▶ **Source data**
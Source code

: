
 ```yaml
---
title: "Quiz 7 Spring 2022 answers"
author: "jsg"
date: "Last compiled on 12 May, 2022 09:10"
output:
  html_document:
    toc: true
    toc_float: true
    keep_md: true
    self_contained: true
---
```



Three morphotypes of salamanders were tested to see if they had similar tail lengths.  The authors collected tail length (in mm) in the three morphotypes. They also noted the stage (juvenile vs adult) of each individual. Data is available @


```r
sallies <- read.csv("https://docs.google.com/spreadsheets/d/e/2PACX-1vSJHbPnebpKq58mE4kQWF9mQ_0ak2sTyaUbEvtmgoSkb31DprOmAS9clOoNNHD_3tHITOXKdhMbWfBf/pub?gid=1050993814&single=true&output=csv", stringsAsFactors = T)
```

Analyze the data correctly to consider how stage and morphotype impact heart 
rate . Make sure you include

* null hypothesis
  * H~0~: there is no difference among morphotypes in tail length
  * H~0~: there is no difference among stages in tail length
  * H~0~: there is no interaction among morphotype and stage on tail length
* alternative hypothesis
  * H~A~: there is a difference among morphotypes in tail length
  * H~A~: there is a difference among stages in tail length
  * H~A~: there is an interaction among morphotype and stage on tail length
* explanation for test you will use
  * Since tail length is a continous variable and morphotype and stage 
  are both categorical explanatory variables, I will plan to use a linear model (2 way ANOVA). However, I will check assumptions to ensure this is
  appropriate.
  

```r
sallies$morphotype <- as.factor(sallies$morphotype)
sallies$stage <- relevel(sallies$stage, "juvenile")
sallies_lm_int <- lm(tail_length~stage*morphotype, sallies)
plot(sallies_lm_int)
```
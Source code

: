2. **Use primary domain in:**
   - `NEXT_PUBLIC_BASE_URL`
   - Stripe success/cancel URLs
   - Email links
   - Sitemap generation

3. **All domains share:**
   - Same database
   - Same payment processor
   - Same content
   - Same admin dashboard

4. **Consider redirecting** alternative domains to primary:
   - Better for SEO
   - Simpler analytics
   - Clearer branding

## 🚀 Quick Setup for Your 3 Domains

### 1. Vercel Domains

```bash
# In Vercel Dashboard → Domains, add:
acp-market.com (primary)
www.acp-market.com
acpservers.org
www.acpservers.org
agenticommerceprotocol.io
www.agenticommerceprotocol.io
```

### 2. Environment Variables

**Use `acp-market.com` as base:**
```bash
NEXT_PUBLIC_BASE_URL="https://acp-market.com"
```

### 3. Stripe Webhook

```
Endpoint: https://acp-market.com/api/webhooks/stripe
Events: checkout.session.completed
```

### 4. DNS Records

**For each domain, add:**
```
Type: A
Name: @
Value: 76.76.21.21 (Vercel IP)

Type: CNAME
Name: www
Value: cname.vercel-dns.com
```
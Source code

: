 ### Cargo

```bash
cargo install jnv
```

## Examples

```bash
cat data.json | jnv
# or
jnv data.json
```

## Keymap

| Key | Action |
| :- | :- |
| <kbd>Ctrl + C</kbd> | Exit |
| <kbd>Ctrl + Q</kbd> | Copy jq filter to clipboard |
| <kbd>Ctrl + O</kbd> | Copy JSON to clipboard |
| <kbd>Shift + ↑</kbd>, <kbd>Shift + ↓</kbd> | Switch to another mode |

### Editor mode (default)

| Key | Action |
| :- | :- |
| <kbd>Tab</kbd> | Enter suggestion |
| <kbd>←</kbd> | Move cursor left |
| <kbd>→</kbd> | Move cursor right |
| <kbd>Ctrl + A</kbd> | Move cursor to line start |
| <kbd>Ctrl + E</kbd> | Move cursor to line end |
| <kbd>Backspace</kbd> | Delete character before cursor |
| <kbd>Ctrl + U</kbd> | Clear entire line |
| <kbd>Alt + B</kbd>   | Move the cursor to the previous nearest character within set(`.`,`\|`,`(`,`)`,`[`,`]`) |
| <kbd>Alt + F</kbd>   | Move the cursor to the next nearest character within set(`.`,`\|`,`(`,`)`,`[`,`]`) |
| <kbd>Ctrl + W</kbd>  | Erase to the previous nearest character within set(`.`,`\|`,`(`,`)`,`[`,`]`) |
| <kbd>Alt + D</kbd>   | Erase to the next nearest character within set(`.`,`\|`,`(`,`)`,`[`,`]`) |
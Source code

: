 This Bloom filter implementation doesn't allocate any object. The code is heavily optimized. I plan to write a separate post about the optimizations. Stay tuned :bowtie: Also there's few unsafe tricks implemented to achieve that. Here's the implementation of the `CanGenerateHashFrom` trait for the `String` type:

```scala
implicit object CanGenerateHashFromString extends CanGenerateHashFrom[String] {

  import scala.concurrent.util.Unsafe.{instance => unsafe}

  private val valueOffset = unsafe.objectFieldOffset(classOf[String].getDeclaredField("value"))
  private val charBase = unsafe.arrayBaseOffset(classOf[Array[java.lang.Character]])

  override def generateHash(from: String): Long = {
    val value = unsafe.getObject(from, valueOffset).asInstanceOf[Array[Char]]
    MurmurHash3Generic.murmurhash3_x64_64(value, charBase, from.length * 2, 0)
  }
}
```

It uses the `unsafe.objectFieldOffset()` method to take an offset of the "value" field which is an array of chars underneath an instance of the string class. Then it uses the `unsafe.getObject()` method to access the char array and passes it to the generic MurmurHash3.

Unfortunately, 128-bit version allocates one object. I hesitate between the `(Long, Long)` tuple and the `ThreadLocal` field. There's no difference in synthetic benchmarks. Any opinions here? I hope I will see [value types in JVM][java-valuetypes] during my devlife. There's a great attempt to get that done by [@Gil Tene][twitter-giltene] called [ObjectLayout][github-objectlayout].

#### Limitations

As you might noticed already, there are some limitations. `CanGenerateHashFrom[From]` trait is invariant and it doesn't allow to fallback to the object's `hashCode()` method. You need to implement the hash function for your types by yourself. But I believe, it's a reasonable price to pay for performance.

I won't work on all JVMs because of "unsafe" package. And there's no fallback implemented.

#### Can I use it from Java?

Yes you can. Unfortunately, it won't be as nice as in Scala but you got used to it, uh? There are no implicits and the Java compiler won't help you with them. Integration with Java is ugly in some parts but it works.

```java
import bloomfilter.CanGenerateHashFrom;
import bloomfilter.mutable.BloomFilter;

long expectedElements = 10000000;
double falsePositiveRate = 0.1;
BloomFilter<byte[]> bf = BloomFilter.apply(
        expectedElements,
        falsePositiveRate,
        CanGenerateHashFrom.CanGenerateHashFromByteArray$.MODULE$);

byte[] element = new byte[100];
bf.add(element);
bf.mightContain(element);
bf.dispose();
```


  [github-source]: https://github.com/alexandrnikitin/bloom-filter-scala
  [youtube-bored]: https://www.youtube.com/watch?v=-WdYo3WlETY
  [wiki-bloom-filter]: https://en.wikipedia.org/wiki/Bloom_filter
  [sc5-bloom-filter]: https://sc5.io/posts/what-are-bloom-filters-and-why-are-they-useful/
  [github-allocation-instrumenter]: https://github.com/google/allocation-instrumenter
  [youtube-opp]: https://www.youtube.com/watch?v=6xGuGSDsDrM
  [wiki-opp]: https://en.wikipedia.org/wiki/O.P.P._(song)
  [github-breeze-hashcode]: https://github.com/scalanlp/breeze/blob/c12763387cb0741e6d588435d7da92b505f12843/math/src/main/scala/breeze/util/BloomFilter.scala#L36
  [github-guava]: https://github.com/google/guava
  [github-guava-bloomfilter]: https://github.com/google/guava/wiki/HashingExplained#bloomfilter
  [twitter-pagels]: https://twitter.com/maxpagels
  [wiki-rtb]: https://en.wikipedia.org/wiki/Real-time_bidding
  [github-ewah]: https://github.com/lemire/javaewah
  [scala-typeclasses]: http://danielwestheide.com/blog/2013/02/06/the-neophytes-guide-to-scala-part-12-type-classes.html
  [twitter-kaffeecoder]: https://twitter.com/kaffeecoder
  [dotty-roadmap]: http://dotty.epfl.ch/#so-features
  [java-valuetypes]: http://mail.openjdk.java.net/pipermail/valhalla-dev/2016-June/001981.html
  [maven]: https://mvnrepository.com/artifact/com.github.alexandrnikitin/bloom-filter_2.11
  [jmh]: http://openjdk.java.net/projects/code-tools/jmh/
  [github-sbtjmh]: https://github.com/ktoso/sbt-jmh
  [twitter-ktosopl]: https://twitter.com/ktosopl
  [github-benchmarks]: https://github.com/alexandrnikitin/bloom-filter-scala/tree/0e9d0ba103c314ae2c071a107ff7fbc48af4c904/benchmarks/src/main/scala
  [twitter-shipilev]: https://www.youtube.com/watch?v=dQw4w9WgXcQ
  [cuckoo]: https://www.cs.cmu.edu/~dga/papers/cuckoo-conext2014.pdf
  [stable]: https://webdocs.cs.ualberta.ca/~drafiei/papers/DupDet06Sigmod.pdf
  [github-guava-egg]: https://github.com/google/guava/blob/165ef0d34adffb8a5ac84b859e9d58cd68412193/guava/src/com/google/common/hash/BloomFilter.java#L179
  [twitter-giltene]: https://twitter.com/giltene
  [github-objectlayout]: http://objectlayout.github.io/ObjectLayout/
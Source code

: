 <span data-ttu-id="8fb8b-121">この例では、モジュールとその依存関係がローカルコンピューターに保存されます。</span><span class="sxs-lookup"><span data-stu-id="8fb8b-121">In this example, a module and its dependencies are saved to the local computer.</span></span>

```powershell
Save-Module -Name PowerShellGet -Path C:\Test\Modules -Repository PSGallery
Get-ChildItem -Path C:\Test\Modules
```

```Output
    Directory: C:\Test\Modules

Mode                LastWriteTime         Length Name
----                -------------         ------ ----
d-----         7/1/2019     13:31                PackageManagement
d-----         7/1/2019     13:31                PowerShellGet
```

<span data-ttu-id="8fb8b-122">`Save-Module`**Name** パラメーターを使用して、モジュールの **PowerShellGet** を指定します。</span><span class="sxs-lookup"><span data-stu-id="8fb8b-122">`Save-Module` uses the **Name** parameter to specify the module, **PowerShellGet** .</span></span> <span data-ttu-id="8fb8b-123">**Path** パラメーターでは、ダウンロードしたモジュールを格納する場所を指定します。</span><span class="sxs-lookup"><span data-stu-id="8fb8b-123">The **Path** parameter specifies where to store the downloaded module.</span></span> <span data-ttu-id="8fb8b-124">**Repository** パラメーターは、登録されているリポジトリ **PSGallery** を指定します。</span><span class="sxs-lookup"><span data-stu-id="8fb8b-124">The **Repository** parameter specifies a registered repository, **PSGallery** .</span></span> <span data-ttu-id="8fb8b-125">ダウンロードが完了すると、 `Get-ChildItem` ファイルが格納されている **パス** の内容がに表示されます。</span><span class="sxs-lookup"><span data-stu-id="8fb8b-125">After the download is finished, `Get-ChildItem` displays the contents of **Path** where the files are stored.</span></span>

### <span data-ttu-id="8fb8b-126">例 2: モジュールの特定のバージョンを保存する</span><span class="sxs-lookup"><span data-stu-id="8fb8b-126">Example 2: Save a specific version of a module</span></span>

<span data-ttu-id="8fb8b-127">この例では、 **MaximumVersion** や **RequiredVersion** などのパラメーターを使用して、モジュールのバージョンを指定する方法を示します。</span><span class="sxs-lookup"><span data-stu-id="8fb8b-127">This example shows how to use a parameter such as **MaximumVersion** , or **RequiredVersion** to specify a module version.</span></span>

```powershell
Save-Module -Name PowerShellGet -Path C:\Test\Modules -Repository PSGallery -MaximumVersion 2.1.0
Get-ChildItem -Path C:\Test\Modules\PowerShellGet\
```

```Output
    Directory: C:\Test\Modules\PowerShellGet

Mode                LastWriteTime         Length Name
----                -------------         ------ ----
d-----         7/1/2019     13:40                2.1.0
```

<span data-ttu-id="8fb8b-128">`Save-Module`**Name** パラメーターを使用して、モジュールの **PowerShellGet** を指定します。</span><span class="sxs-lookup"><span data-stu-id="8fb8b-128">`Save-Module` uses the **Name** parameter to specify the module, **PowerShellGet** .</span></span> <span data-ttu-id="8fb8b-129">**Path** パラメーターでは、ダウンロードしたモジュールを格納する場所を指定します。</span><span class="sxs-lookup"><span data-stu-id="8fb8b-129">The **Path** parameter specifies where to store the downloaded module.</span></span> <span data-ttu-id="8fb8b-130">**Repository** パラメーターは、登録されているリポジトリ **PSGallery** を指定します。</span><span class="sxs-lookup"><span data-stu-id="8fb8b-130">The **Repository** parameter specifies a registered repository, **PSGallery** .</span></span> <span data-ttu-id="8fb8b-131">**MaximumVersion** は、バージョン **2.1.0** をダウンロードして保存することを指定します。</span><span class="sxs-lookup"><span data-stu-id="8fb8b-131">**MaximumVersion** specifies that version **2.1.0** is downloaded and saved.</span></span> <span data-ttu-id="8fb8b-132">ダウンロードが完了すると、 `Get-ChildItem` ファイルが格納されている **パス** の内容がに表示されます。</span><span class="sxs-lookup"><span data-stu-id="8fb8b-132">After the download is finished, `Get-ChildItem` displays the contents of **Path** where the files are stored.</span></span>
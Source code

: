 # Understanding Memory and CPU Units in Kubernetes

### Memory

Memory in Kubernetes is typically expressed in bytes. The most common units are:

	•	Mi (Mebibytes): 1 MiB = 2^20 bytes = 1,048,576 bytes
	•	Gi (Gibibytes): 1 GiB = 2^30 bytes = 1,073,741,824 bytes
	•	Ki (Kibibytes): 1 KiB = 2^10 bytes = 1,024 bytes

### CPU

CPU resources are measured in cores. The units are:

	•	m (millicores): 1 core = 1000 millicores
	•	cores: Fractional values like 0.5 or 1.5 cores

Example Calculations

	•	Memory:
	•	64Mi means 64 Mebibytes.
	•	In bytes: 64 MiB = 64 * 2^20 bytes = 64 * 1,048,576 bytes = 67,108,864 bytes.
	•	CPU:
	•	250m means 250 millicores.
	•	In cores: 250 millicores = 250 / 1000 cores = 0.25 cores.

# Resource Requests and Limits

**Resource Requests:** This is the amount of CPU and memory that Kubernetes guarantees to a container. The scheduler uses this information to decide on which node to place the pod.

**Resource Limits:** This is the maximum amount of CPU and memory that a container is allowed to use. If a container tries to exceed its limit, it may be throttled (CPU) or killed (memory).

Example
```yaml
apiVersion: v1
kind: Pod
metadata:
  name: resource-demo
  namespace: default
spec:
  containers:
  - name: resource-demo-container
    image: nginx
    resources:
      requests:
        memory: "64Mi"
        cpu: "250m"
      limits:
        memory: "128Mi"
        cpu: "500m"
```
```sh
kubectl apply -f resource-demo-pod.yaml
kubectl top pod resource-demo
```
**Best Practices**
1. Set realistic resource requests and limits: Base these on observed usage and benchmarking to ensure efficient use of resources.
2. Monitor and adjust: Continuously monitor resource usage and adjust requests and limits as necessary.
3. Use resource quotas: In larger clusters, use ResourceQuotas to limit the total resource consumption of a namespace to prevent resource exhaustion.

▶ **What to work on**
Only lines with the word "resources" count here; copy every one from the records.

▶ **Expected answer**
CPU resources are measured in cores. The units are:
    resources:
1. Set realistic resource requests and limits: Base these on observed usage and benchmarking to ensure efficient use of resources.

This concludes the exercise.